A start-stop system turns the engine off when the vehicle is stopped. Gliding is turning off the engine while the vehicle is still moving. Safety relevant components like power steering or vacuum servo might be required to be electrically powered, but in most vehicles these components are driven by the combustion engine, only. The fuel saving is depending more on the road terrain and traffic conditions. It is assumed to save up to 7% fuel in the NEDC driving cycle; in real road traffic conditions, the savings is estimated to be up to 10%.

== Coasting ==
Coasting is continuing the vehicle to move by disengaging the clutch or by selecting neutral gear, with the proviso that it is not necessary to do so in order to facilitate easy control of the vehicle. Having the clutch disengaged at low speeds or when the engine would provide little or no engine braking is not classified as coasting, it is merely facilitating easier car control.

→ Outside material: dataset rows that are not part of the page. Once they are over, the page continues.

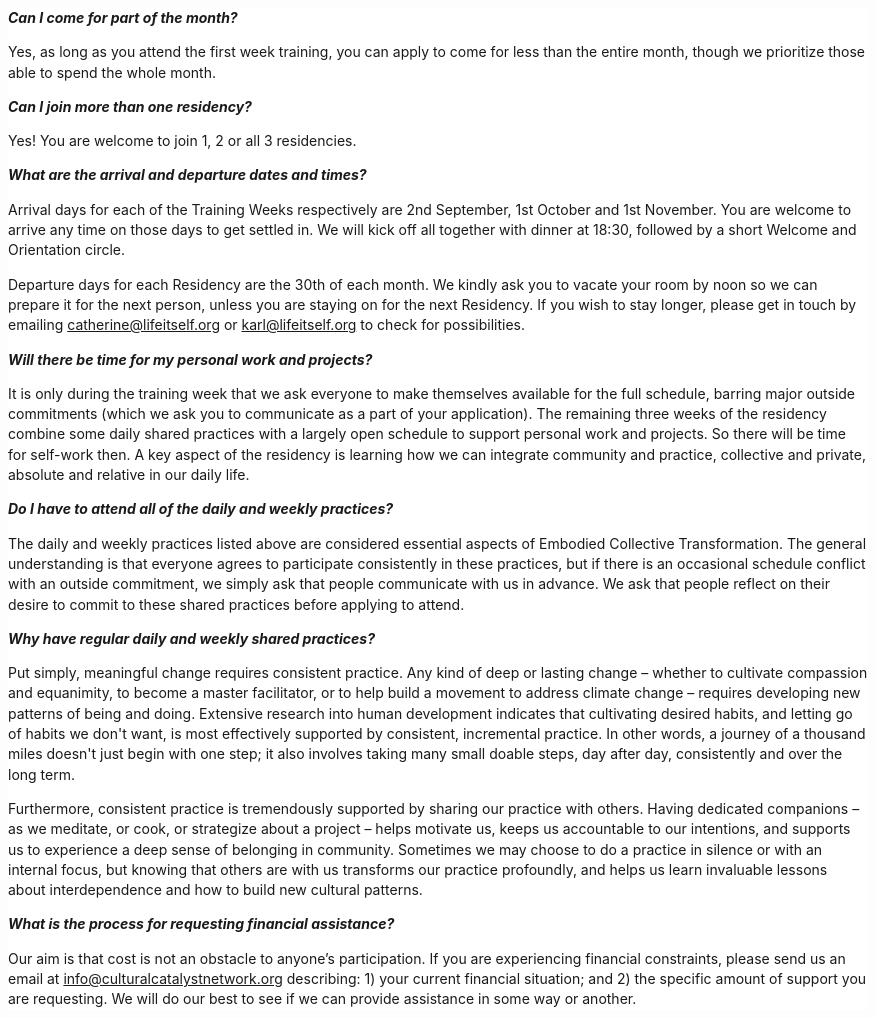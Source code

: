 _**Can I come for part of the month?**_

Yes, as long as you attend the first week training, you can apply to come for less than the entire month, though we prioritize those able to spend the whole month.

_**Can I join more than one residency?**_

Yes! You are welcome to join 1, 2 or all 3 residencies.

**_What are the arrival and departure dates and times?_**

Arrival days for each of the Training Weeks respectively are 2nd September, 1st October and 1st November. You are welcome to arrive any time on those days to get settled in. We will kick off all together with dinner at 18:30, followed by a short Welcome and Orientation circle.

Departure days for each Residency are the 30th of each month. We kindly ask you to vacate your room by noon so we can prepare it for the next person, unless you are staying on for the next Residency. If you wish to stay longer, please get in touch by emailing catherine@lifeitself.org or karl@lifeitself.org to check for possibilities.

_**Will there be time for my personal work and projects?**_

It is only during the training week that we ask everyone to make themselves available for the full schedule, barring major outside commitments (which we ask you to communicate as a part of your application). The remaining three weeks of the residency combine some daily shared practices with a largely open schedule to support personal work and projects. So there will be time for self-work then. A key aspect of the residency is learning how we can integrate community and practice, collective and private, absolute and relative in our daily life.

_**Do I have to attend all of the daily and weekly practices?**_

The daily and weekly practices listed above are considered essential aspects of Embodied Collective Transformation. The general understanding is that everyone agrees to participate consistently in these practices, but if there is an occasional schedule conflict with an outside commitment, we simply ask that people communicate with us in advance. We ask that people reflect on their desire to commit to these shared practices before applying to attend. 

_**Why have regular daily and weekly shared practices?**_

Put simply, meaningful change requires consistent practice. Any kind of deep or lasting change – whether to cultivate compassion and equanimity, to become a master facilitator, or to help build a movement to address climate change – requires developing new patterns of being and doing. Extensive research into human development indicates that cultivating desired habits, and letting go of habits we don't want, is most effectively supported by consistent, incremental practice. In other words, a journey of a thousand miles doesn't just begin with one step; it also involves taking many small doable steps, day after day, consistently and over the long term.

Furthermore, consistent practice is tremendously supported by sharing our practice with others. Having dedicated companions – as we meditate, or cook, or strategize about a project – helps motivate us, keeps us accountable to our intentions, and supports us to experience a deep sense of belonging in community. Sometimes we may choose to do a practice in silence or with an internal focus, but knowing that others are with us transforms our practice profoundly, and helps us learn invaluable lessons about interdependence and how to build new cultural patterns.

**_What is the process for requesting financial assistance?_**

Our aim is that cost is not an obstacle to anyone’s participation. If you are experiencing financial constraints, please send us an email at info@culturalcatalystnetwork.org describing: 1) your current financial situation; and 2) the specific amount of support you are requesting. We will do our best to see if we can provide assistance in some way or another.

It may also be seen as driving the vehicle at a higher speed than the idle speed of the engine and then disengaging the engine from the wheels by setting the transmission or gearbox to neutral position or disengaging the clutch, maintaining the engine in idle mode.

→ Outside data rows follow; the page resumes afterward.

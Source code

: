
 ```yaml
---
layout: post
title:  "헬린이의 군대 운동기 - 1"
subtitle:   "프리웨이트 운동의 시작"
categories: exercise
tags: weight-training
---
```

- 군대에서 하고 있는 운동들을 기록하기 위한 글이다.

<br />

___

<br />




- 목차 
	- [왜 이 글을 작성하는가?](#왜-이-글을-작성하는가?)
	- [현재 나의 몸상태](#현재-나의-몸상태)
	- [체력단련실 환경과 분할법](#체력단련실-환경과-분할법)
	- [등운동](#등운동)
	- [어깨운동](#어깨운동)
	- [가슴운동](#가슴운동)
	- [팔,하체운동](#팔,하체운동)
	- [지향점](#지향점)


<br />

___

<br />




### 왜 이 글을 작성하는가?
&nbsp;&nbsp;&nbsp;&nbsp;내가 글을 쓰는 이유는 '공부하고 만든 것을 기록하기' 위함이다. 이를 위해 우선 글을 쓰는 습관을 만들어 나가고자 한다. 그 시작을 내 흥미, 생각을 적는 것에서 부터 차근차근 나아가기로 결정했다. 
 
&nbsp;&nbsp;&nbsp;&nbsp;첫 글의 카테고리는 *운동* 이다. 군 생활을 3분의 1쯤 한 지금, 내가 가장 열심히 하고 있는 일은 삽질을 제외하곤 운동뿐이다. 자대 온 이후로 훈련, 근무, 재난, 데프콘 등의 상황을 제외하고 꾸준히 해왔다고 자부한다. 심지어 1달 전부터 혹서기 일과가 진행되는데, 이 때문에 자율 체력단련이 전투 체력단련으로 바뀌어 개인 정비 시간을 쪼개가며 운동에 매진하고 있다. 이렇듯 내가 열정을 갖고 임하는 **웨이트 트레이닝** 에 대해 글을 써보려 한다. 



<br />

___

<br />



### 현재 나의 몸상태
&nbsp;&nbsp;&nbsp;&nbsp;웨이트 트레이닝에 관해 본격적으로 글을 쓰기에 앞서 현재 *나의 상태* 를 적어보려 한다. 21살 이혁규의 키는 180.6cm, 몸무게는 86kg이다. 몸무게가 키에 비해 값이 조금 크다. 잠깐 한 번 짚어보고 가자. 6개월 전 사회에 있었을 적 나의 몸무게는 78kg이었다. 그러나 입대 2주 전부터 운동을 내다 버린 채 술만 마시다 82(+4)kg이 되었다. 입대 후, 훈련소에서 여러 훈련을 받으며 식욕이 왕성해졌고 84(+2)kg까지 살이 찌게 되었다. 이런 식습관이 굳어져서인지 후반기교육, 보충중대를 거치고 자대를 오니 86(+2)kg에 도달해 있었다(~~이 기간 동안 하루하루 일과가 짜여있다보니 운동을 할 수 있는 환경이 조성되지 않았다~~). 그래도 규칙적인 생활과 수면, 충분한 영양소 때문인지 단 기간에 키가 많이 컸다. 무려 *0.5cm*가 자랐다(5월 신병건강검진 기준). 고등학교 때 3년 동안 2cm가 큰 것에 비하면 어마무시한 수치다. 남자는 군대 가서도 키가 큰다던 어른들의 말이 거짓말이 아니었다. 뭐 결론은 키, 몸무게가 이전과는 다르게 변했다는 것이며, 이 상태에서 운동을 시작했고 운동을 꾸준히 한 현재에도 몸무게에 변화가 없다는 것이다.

== Gliding a conventional vehicle ==
Pushing the clutch pedal disengages the engine from the powertrain like wheels, drive shafts and gearbox. Releasing the accelerator makes the engine slow down to idle. Turning off the ignition has further effects. Pulling the key causes locking of the steering wheel. Some vehicles switch off headlights or brake lights when the ignition is turned off. After the engine is stopped, applying the brake takes a longer time or giving a few pushes to the brake releases the reserve of the vacuum servo, causing a loss of the brake support. In addition, belt-driven power steering fails immediately. Real hybrid vehicles have electric-driven support of power steering and brake. Bigger engines and engines with a higher compression ratio can cause damage to components of the powertrain at a rough start over clutch from gliding vehicles kinetic power or trailing drag. Using a higher gear decreases the torque force on the powertrain. By turning off the ignition the engine control unit (ECU) needs to detect the engine shafts position. Some ECUs need several rotations of the camshaft to detect ignition and injection timing. Starting the engine in cold start temporarily takes more fuel until operation temperature of the engine is detected by the ECU.

Gliding vehicles equipped with torque converter-based automatic transmissions causes damage due lack of lubrication. Also, restarting the engine by clutch from the vehicle's kinetic energy or drag is not possible. It is required to use the starter. Gliding a vehicle with a turbo engine makes the remaining heat from the exhaust cause damage in the bearing of the turbo. Unsynchronized transmissions require double clutching and can not get the gear in at differing vehicle and engine speeds.